Al piano rialzato si trova il salone di rappresentanza alla cinese, detta anche sala delle udienze, con ai lati gli ambienti privati del re (la sala da gioco, la sala da pranzo e la camera da letto).
Al primo piano gli alloggi dei cavalieri e delle dame, e mezzanini per il numeroso personale di servizio; al secondo piano vi troviamo le stanze più belle, gli alloggi della regina Maria Carolina, con il “salotto turco”, la saletta “ercolana” in stile impero, e la camera da letto con alcova in stile neoclassico con il magnifico bagno chiamato “gabinetto delle pietre dure”. Infine l’ultimo livello, cui si accede attraverso quattro scale a chiocciola in ferro poste sulle terrazze laterali, è la “Stanza dei Venti”, l’ambiente posto al termine dell’intera costruzione, originariamente destinato ad osservatorio. Ma sono le magnifiche decorazioni pittoriche degli interni che destano l’ammirazione dei visitatori. Tutto è improntato al gusto per l’esotico che va dallo stile “cinesizzante”, al turco, ma anche a quello pompeiano e neoclassico. Sul retro della Casina si trova un delizioso giardino all’italiana molto curato, con delle siepi che formano dei labirinti, suggestive fontane e alberi secolari. Nelle dipendenze della palazzina, antica sede delle cucine e delle stalle, trova posto il museo etnografico Pitrè, un museo interamente dedicato alle arti e alle tradizioni popolari siciliane fondato nel 1909 dal professore Giuseppe Pitrè. Ed è qui che si conclude la visita. All’interno del museo i ragazzi hanno modo di riscoprire la cultura materiale dei nostri antenati, gli usi e i costumi del popolo siciliano, le credenze, i miti, le consuetudini, le tradizioni dei nostri padri (la casa, filatura e tessitura, arredi e corredi, i costumi, le ceramiche, l’arte dei pastori, caccia e pesca, agricoltura e pastorizia, arti e mestieri, i veicoli, il carretto siciliano, i pupi, il carro del festino, le pitture su vetro, le confraternite, i presepi, i giochi fanciulleschi, la magia, gli ex voto, pani e dolci festivi). Inoltre, in una sala troviamo la grande cucina dei Borbone che, a prescindere dalla superficie, ben rappresenta le cucine tradizionali siciliane.

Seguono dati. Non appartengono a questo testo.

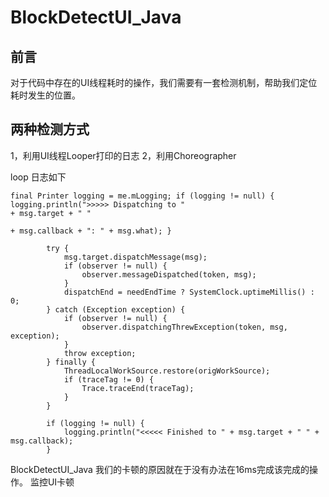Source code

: # BlockDetectUI_Java

## 前言

对于代码中存在的UI线程耗时的操作，我们需要有一套检测机制，帮助我们定位耗时发生的位置。

## 两种检测方式

1，利用UI线程Looper打印的日志 2，利用Choreographer

loop 日志如下
```
final Printer logging = me.mLogging; if (logging != null) { logging.println(">>>>> Dispatching to "
+ msg.target + " "

+ msg.callback + ": " + msg.what); }

        try {
            msg.target.dispatchMessage(msg);
            if (observer != null) {
                observer.messageDispatched(token, msg);
            }
            dispatchEnd = needEndTime ? SystemClock.uptimeMillis() : 0;
        } catch (Exception exception) {
            if (observer != null) {
                observer.dispatchingThrewException(token, msg, exception);
            }
            throw exception;
        } finally {
            ThreadLocalWorkSource.restore(origWorkSource);
            if (traceTag != 0) {
                Trace.traceEnd(traceTag);
            }
        }

        if (logging != null) {
            logging.println("<<<<< Finished to " + msg.target + " " + msg.callback);
        }

```


BlockDetectUI_Java 我们的卡顿的原因就在于没有办法在16ms完成该完成的操作。 监控UI卡顿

Quanta bellezza ci circonda! Che terra ricca di storia, di memoria, di cultura possediamo! La bellezza è difficile da costruire, e ancor più difficile da mantenere e da trasmettere; Palermo è una città di straordinaria bellezza, i suoi siti artistici, storici, paesaggistici hanno un valore inestimabile, sono oro puro, una grande risorsa culturale ed economica. La bellezza a noi giunta dal passato, se non verrà valorizzata come spesso accade, sarà destinata a sgretolarsi e noi siciliani rischiamo di perdere ancora una volta grandi opportunità di sviluppo e crescita.